Overview
The architecture of the Privatemode API is designed to:
- Provide strict confidentiality for your AI interactions.
- Make confidentiality and security transparently verifiable from the client.
Components
Various components on both the client and server sides are crucial for achieving these security features.
Client
On the client side, a single component is essential.
The privatemode-proxy is run by the user and has two main responsibilities:
- Verifies the integrity and authenticity of the service before any inference communication begins.
- Encrypts all inference requests and decrypts AI responses.
As it handles all communication with the service, we also refer to it simply as the client or client-software.
Server
The server architecture is designed to strictly isolate any Privatemode service from the rest of the infrastructure, preventing external access or unintended data leaks while ensuring confidential data processing.

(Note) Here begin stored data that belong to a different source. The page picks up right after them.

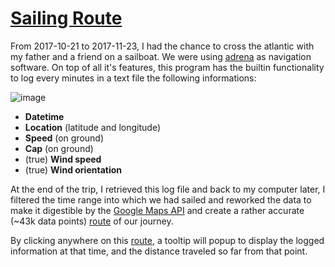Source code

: # [Sailing Route](https://pierreroudaut.github.io/transat-route/) #


From 2017-10-21 to 2017-11-23, I had the chance to cross the atlantic with my father and a friend on a sailboat. We were using [adrena](http://www.adrena.fr/en/) as navigation software. On top of all it's features, this program has the builtin functionality to log every minutes in a text file the following informations:

![image](https://user-images.githubusercontent.com/7418521/209244614-c3801058-57d5-4460-914b-7dcc0d453c1a.png)


* **Datetime** 
* **Location** (latitude and longitude)
* **Speed** (on ground)
* **Cap** (on ground)
* (true) **Wind speed**
* (true) **Wind orientation**

At the end of the trip, I retrieved this log file and back to my computer later, I filtered the time range into which we had sailed and reworked the data to make it digestible by the [Google Maps API](https://developers.google.com/maps/documentation/) and create a rather accurate (~43k data points) [route](https://pierreroudaut.github.io/transat-route/) of our journey.
 
By clicking anywhere on this  [route](https://pierreroudaut.github.io/transat-route/), a tooltip will popup to display the logged information at that time, and the distance traveled so far from that point.
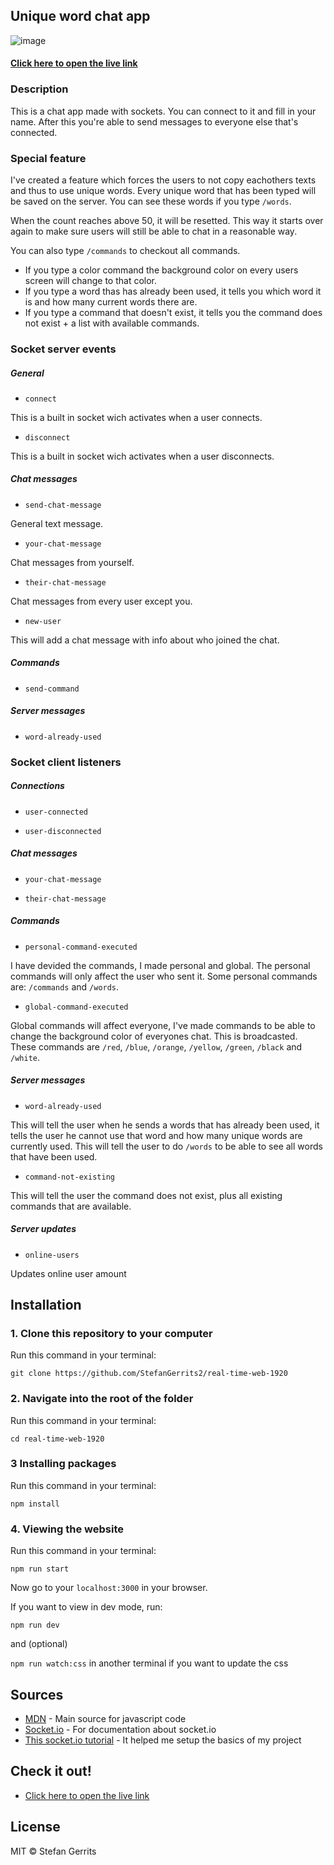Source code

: ## Unique word chat app

![image](https://user-images.githubusercontent.com/45566396/78790343-b075c500-79ae-11ea-84b6-26a3f093b852.png)
#### [Click here to open the live link](https://frozen-refuge-52748.herokuapp.com/)

### Description

This is a chat app made with sockets. You can connect to it and fill in your name. After this you're able to send messages to everyone else that's connected. 

### Special feature

I've created a feature which forces the users to not copy eachothers texts and thus to use unique words. Every unique word that has been typed will be saved on the server. You can see these words if you type `/words`.

When the count reaches above 50, it will be resetted. This way it starts over again to make sure users will still be able to chat in a reasonable way.

You can also type `/commands` to checkout all commands.

* If you type a color command the background color on every users screen will change to that color. 
* If you type a word thas has already been used, it tells you which word it is and how many current words there are.
* If you type a command that doesn't exist, it tells you the command does not exist + a list with available commands.

### Socket server events
##### General
* `connect`

This is a built in socket wich activates when a user connects.

* `disconnect`

This is a built in socket wich activates when a user disconnects.

##### Chat messages
* `send-chat-message`

General text message.

* `your-chat-message`

Chat messages from yourself.

* `their-chat-message`

Chat messages from every user except you.

* `new-user`

This will add a chat message with info about who joined the chat.

##### Commands
* `send-command`

##### Server messages
* `word-already-used`

### Socket client listeners
##### Connections
* `user-connected`

* `user-disconnected`

##### Chat messages
* `your-chat-message`

* `their-chat-message`

##### Commands
* `personal-command-executed`

I have devided the commands, I made personal and global. The personal commands will only affect the user who sent it. Some personal commands are: `/commands` and `/words`.

* `global-command-executed`

Global commands will affect everyone, I've made commands to be able to change the background color of everyones chat. This is broadcasted. These commands are `/red`, `/blue`, `/orange`, `/yellow`, `/green`, `/black` and `/white`.

##### Server messages
* `word-already-used`

This will tell the user when he sends a words that has already been used, it tells the user he cannot use that word and how many unique words are currently used. This will tell the user to do `/words` to be able to see all words that have been used.

* `command-not-existing`

This will tell the user the command does not exist, plus all existing commands that are available.

##### Server updates
* `online-users`

Updates online user amount

## Installation

### 1. Clone this repository to your computer
Run this command in your terminal:

`git clone https://github.com/StefanGerrits2/real-time-web-1920`
### 2. Navigate into the root of the folder
Run this command in your terminal:

`cd real-time-web-1920`

### 3 Installing packages
Run this command in your terminal:

`npm install`

### 4. Viewing the website
Run this command in your terminal:

`npm run start`

Now go to your `localhost:3000` in your browser.

If you want to view in dev mode, run:

`npm run dev`

and (optional)

`npm run watch:css` in another terminal if you want to update the css

## Sources

* [MDN](https://developer.mozilla.org/nl/) - Main source for javascript code
* [Socket.io](https://socket.io/) - For documentation about socket.io
* [This socket.io tutorial](https://www.youtube.com/watch?v=rxzOqP9YwmM&t=926s) - It helped me setup the basics of my project

## Check it out!

* [Click here to open the live link](https://frozen-refuge-52748.herokuapp.com/)

## License

MIT © Stefan Gerrits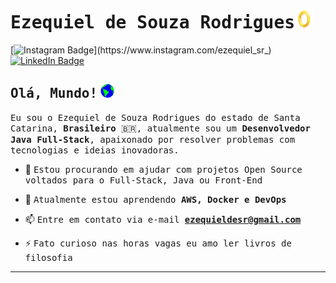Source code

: # <samp>Ezequiel de Souza Rodrigues</samp><img src="https://github.com/ezequieldesr/ezequieldesr/blob/main/.github/Sonic%20The%20Hedgehog%20Spinning%20Sticker%20by%20Willem%20Dafriend%20-%20Find%20%26%20Share%20on%20GIPHY.gif" width="30px" height="30px">

[![Instagram Badge](https://img.shields.io/badge/Instagram-%23E4405F.svg?&style=flat-square&logo=instagram&logoColor=white&color=071A2C&link=https://www.instagram.com/ezequiel_sr_)](https://www.instagram.com/ezequiel_sr_)
[![LinkedIn Badge](https://img.shields.io/badge/LinkedIn-%23E4405F.svg?&style=flat-square&logo=linkedin&logoColor=white&color=071A2C&link=https://www.linkedin.com/in/ezequieldesr/)](https://www.linkedin.com/in/ezequieldesr/)

## <samp>Olá, Mundo!</samp> <img src="https://github.com/ezequieldesr/ezequieldesr/blob/main/.github/earth.gif" width="22px" height="22px">

<samp>Eu sou o Ezequiel de Souza Rodrigues do estado de Santa Catarina, __Brasileiro__ 🇧🇷, atualmente sou um __Desenvolvedor Java Full-Stack__, apaixonado por resolver problemas com tecnologias e ideias inovadoras.


- 🤝 <samp>Estou procurando em ajudar com projetos Open Source voltados para o Full-Stack, Java ou Front-End </samp>
- 🌱 <samp> Atualmente estou aprendendo **AWS, Docker e DevOps** </samp>
- 📫 <samp> Entre em contato via e-mail **ezequieldesr@gmail.com** </samp>

- ⚡ <samp> Fato curioso nas horas vagas eu amo ler livros de filosofia </samp>


---
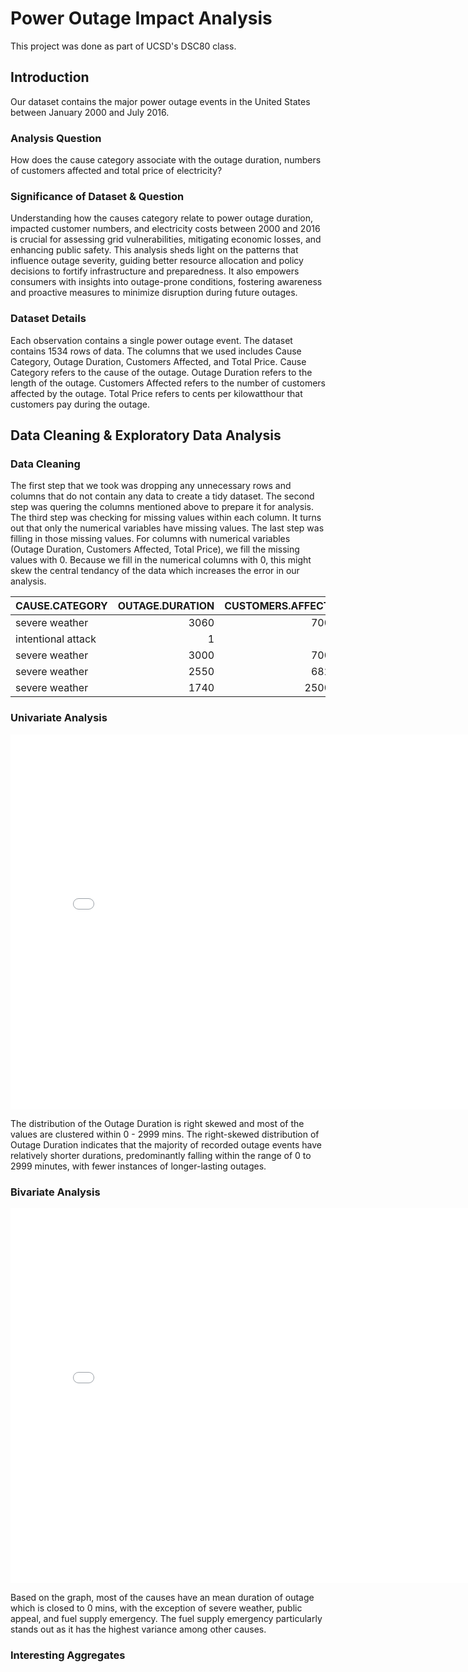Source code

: # Power Outage Impact Analysis

This project was done as part of UCSD's DSC80 class.

## Introduction
Our dataset contains the major power outage events in the United States between January 2000 and July 2016.

### Analysis Question
How does the cause category associate with the outage duration, numbers of customers affected and total price of electricity?

### Significance of Dataset & Question
Understanding how the causes category relate to power outage duration, impacted customer numbers, and electricity costs between 2000 and 2016 is crucial for assessing grid vulnerabilities, mitigating economic losses, and enhancing public safety. This analysis sheds light on the patterns that influence outage severity, guiding better resource allocation and policy decisions to fortify infrastructure and preparedness. It also empowers consumers with insights into outage-prone conditions, fostering awareness and proactive measures to minimize disruption during future outages.

### Dataset Details
Each observation contains a single power outage event. The dataset contains 1534 rows of data. The columns that we used includes Cause Category, Outage Duration, Customers Affected, and Total Price. Cause Category refers to the cause of the outage. Outage Duration refers to the length of the outage. Customers Affected refers to the number of customers affected by the outage. Total Price refers to cents per kilowatthour that customers pay during the outage.

## Data Cleaning & Exploratory Data Analysis

### Data Cleaning
The first step that we took was dropping any unnecessary rows and columns that do not contain any data to create a tidy dataset. The second step was quering the columns mentioned above to prepare it for analysis. The third step was checking for missing values within each column. It turns out that only the numerical variables have missing values. The last step was filling in those missing values. For columns with numerical variables (Outage Duration, Customers Affected, Total Price), we fill the missing values with 0. Because we fill in the numerical columns with 0, this might skew the central tendancy of the data which increases the error in our analysis. 

| CAUSE.CATEGORY     |   OUTAGE.DURATION |   CUSTOMERS.AFFECTED |   TOTAL.PRICE |
|:-------------------|------------------:|---------------------:|--------------:|
| severe weather     |              3060 |                70000 |          9.28 |
| intentional attack |                 1 |                    0 |          9.28 |
| severe weather     |              3000 |                70000 |          8.15 |
| severe weather     |              2550 |                68200 |          9.19 |
| severe weather     |              1740 |               250000 |         10.43 |

### Univariate Analysis

<iframe src="assets/OutageDurationDistribution.html" width=800 height=600 frameBorder=0></iframe>

The distribution of the Outage Duration is right skewed and most of the values are clustered within 0 - 2999 mins. The right-skewed distribution of Outage Duration indicates that the majority of recorded outage events have relatively shorter durations, predominantly falling within the range of 0 to 2999 minutes, with fewer instances of longer-lasting outages.

### Bivariate Analysis

<iframe src="assets/OutageDurationByCause.html" width=800 height=600 frameBorder=0></iframe>

Based on the graph, most of the causes have an mean duration of outage which is closed to 0 mins, with the exception of severe weather, public appeal, and fuel supply emergency. The fuel supply emergency particularly stands out as it has the highest variance among other causes.

### Interesting Aggregates

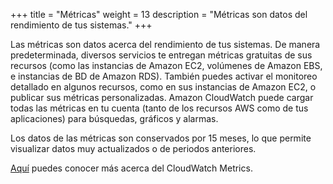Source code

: +++
title = "Métricas"
weight = 13
description = "Métricas son datos del rendimiento de tus sistemas."
+++

Las métricas son datos acerca del rendimiento de tus sistemas. De manera predeterminada, diversos servicios te entregan métricas gratuitas de sus recursos (como las instancias de Amazon EC2, volúmenes de Amazon EBS, e instancias de BD de Amazon RDS). También puedes activar el monitoreo detallado en algunos recursos, como en sus instancias de Amazon EC2, o publicar sus métricas personalizadas. Amazon CloudWatch puede cargar todas las métricas en tu cuenta (tanto de los recursos AWS como de tus aplicaciones) para búsquedas, gráficos y alarmas. 

Los datos de las métricas son conservados por 15 meses, lo que permite visualizar datos muy actualizados o de periodos anteriores. 

[Aquí](https://docs.aws.amazon.com/AmazonCloudWatch/latest/monitoring/working_with_metrics.html) puedes conocer más acerca del CloudWatch Metrics.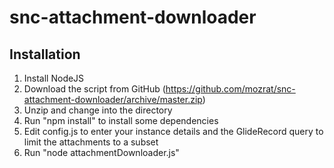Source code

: # snc-attachment-downloader


## Installation

1. Install NodeJS
2. Download the script from GitHub (https://github.com/mozrat/snc-attachment-downloader/archive/master.zip)
3. Unzip and change into the directory
4. Run "npm install" to install some dependencies
5. Edit config.js to enter your instance details and the GlideRecord query to limit the attachments to a subset
6. Run "node attachmentDownloader.js" 
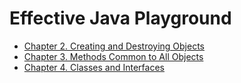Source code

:# Effective Java Playground

* [Chapter 2. Creating and Destroying Objects](./chapter2)
* [Chapter 3. Methods Common to All Objects](./chapter3)
* [Chapter 4. Classes and Interfaces](./chapter4)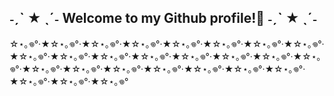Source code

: ##                                                           ˗ˏˋ ★ ˎˊ˗ Welcome to my Github profile!👋 ˗ˏˋ ★ ˎˊ˗

☆⋆｡𖦹°‧★☆⋆｡𖦹°‧★☆⋆｡𖦹°‧★☆⋆｡𖦹°‧★☆⋆｡𖦹°‧★☆⋆｡𖦹°‧★☆⋆｡𖦹°‧★☆⋆｡𖦹°‧★☆⋆｡𖦹°‧★☆⋆｡𖦹°‧★☆⋆｡𖦹°‧★☆⋆｡𖦹°‧★☆⋆｡𖦹°‧★☆⋆｡𖦹°‧★☆⋆｡𖦹°‧★☆⋆｡𖦹°‧★☆⋆｡𖦹°‧★☆⋆｡𖦹°‧★☆⋆｡𖦹°‧★☆⋆｡𖦹°‧★☆⋆｡𖦹°‧★☆⋆｡𖦹°‧★☆⋆｡𖦹°‧★☆⋆｡𖦹°‧★☆⋆｡𖦹°‧★☆⋆｡𖦹°
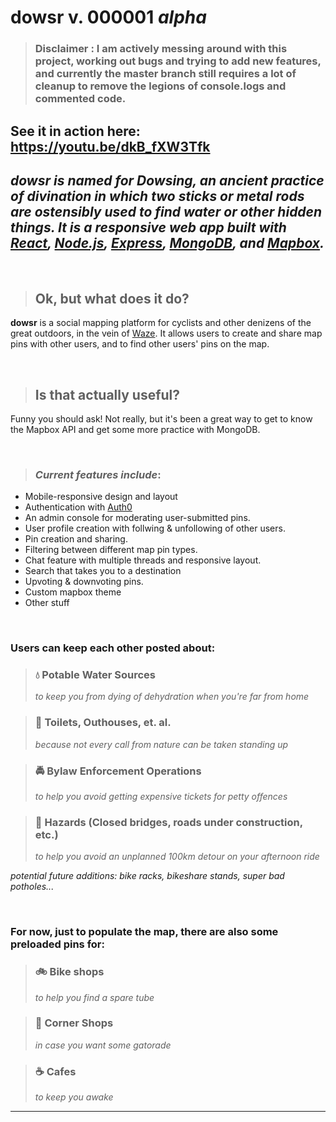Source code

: # **dowsr v. 000001 _alpha_**

>### **Disclaimer** : I am actively messing around with this project, working out bugs and trying to add new features, and currently the master branch still requires a lot of cleanup to remove the legions of console.logs and commented code.

## See it in action here: https://youtu.be/dkB_fXW3Tfk

## _**dowsr** is named for Dowsing, an ancient practice of divination in which two sticks or metal rods are ostensibly used to find water or other hidden things. It is a responsive web app built with [React](https://reactjs.org/), [Node.js](https://nodejs.org/), [Express](https://expressjs.org/), [MongoDB](https://www.mongodb.com/), and [Mapbox](https://www.mapbox.com/)._

<br>

> ## **Ok, but what does it do?**

**dowsr** is a social mapping platform for cyclists and other denizens of the great outdoors, in the vein of [Waze](https://www.waze.com/). It allows users to create and share map pins with other users, and to find other users' pins on the map.

<br>

> ## **Is that actually useful?**

Funny you should ask! Not really, but it's been a great way to get to know the Mapbox API and get some more practice with MongoDB.

<br>

> ### _Current features include_:

- Mobile-responsive design and layout
- Authentication with [Auth0](https://auth0.com/)
- An admin console for moderating user-submitted pins.
- User profile creation with follwing & unfollowing of other users.
- Pin creation and sharing.
- Filtering between different map pin types.
- Chat feature with multiple threads and responsive layout.
- Search that takes you to a destination
- Upvoting & downvoting pins.
- Custom mapbox theme
- Other stuff

<br>

### Users can keep each other posted about:

> ### 💧 Potable Water Sources
>
> _to keep you from dying of dehydration when you're far from home_

> ### 💩 Toilets, Outhouses, et. al.
>
> _because not every call from nature can be taken standing up_

> ### 🚔 Bylaw Enforcement Operations
>
> _to help you avoid getting expensive tickets for petty offences_

> ### 🚧 Hazards (Closed bridges, roads under construction, etc.)
>
> _to help you avoid an unplanned 100km detour on your afternoon ride_

_potential future additions: bike racks, bikeshare stands, super bad potholes..._

<br>

### For now, just to populate the map, there are also some preloaded pins for:

> ### 🚲 Bike shops
>
> _to help you find a spare tube_

> ### 🏪 Corner Shops
>
> _in case you want some gatorade_

> ### ☕ Cafes
>
> _to keep you awake_

---

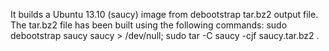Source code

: It builds a Ubuntu 13.10 (saucy) image from debootstrap tar.bz2 output file.
The tar.bz2 file has been built using the following commands:
sudo debootstrap saucy saucy > /dev/null;
sudo tar -C saucy -cjf saucy.tar.bz2 .
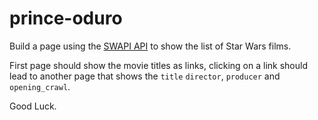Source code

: # prince-oduro

Build a page using the [SWAPI API](https://swapi.co/documentation) to show the list of Star Wars films.

First page should show the movie titles as links, clicking on a link should lead to another page that shows the `title` `director`, `producer` and `opening_crawl`.

Good Luck.
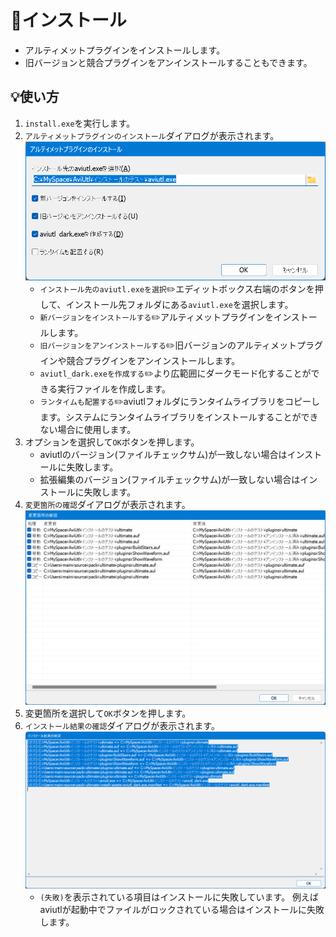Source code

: ﻿# 🎉インストール

* アルティメットプラグインをインストールします。
* 旧バージョンと競合プラグインをアンインストールすることもできます。

## 💡使い方

1. `install.exe`を実行します。
1. `アルティメットプラグインのインストール`ダイアログが表示されます。
	![1](./install/1.png)
	* `インストール先のaviutl.exeを選択`✏️エディットボックス右端のボタンを押して、インストール先フォルダにある`aviutl.exe`を選択します。
	* `新バージョンをインストールする`✏️アルティメットプラグインをインストールします。
	* `旧バージョンをアンインストールする`✏️旧バージョンのアルティメットプラグインや競合プラグインをアンインストールします。
	* `aviutl_dark.exeを作成する`✏️より広範囲にダークモード化することができる実行ファイルを作成します。
	* `ランタイムも配置する`✏️aviutlフォルダにランタイムライブラリをコピーします。システムにランタイムライブラリをインストールすることができない場合に使用します。
1. オプションを選択して`OK`ボタンを押します。
	* aviutlのバージョン(ファイルチェックサム)が一致しない場合はインストールに失敗します。
	* 拡張編集のバージョン(ファイルチェックサム)が一致しない場合はインストールに失敗します。
1. `変更箇所の確認`ダイアログが表示されます。
	![2](./install/2.png)
1. 変更箇所を選択して`OK`ボタンを押します。
1. `インストール結果の確認`ダイアログが表示されます。
	![3](./install/3.png)
	* `(失敗)`を表示されている項目はインストールに失敗しています。
	例えばaviutlが起動中でファイルがロックされている場合はインストールに失敗します。

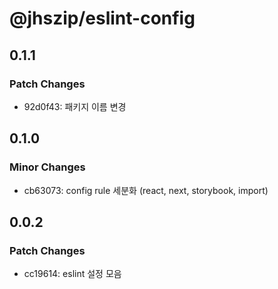 # @jhszip/eslint-config

## 0.1.1

### Patch Changes

- 92d0f43: 패키지 이름 변경

## 0.1.0

### Minor Changes

- cb63073: config rule 세분화 (react, next, storybook, import)

## 0.0.2

### Patch Changes

- cc19614: eslint 설정 모음
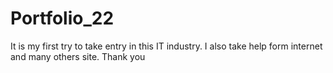 # Portfolio_22

It is my first try to take entry in this IT industry. I also take help form internet and many others site. Thank you
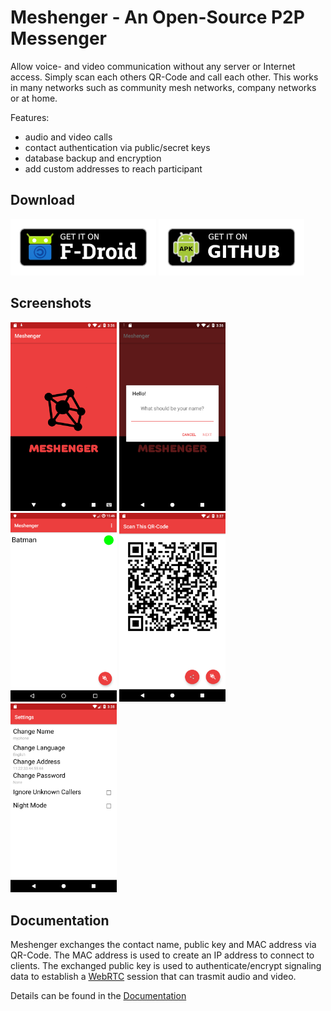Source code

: # Meshenger - An Open-Source P2P Messenger

 Allow voice- and video communication without any server or Internet access. Simply scan each others QR-Code and call each other. This works in many networks such as community mesh networks, company networks or at home.

Features:

- audio and video calls
- contact authentication via public/secret keys
- database backup and encryption
- add custom addresses to reach participant

## Download

[<img src="docs/fdroid.png" alt="Get it on F-Droid" height="90">](https://f-droid.org/packages/d.d.meshenger/)
[<img src="docs/apk.png" alt="Get it on GitHub" height="90">](https://github.com/meshenger-app/meshenger-android/releases)

## Screenshots

<img src="docs/logo_2.0.0.png" width="170"> <img src="docs/hello_2.0.0.png" width="170"> <img src="docs/contacts_2.0.0.png" width="170"> <img src="docs/qrcode_2.0.0.png" width="170"> <img src="docs/settings_2.0.0.png" width="170">

## Documentation

Meshenger exchanges the contact name, public key and MAC address via QR-Code. The MAC address is used to create an IP address to connect to clients. The exchanged public key is used to authenticate/encrypt signaling data to establish a [WebRTC](https://webrtc.org/) session that can trasmit audio and video.

Details can be found in the [Documentation](docs/Documentation.md)
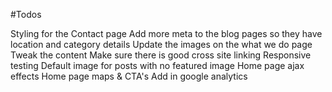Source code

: #Todos

Styling for the Contact page
Add more meta to the blog pages so they have location and category details
Update the images on the what we do page
Tweak the content
Make sure there is good cross site linking
Responsive testing
Default image for posts with no featured image
Home page ajax effects
Home page maps & CTA's
Add in google analytics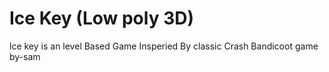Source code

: #   Ice Key (Low poly 3D) 
 lce key is an level Based Game Insperied By classic Crash Bandicoot game  by-sam
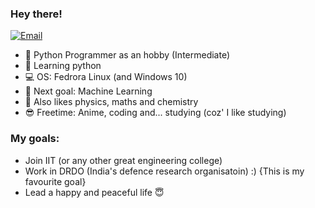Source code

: 
### Hey there!

[![Email](https://img.shields.io/badge/Email-Contact-red?style=for-the-badge&logo=gmail)](mailto:satvik90four@gmail.com)

- :snake: Python Programmer as an hobby (Intermediate)
- :microscope: Learning python
- :computer: OS: Fedrora Linux (and Windows 10)
- :robot: Next goal: Machine Learning
- :apple: Also likes physics, maths and chemistry
- :sunglasses: Freetime: Anime, coding and... studying (coz' I like studying)

 ### My goals:
 
 - Join IIT (or any other great engineering college)
 - Work in DRDO (India's defence research organisatoin) :) {This is my favourite goal}
 - Lead a happy and peaceful life :innocent:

Confidential Computing Environments (CCE) are set up to:
- Ensure strong isolation of all service components from the infrastructure and environment.
- Enforce runtime encryption of all data processed by the service.
- Provide provider-independent and transparent hash generation for integrity and authenticity verification.
The Attestation Service (AS) runs within a CCE and facilitates:
- Scalable authenticity and integrity checks of the GenAI endpoint.
- Secure key exchange between the client and the GenAI inference service to ensure end-to-end encryption.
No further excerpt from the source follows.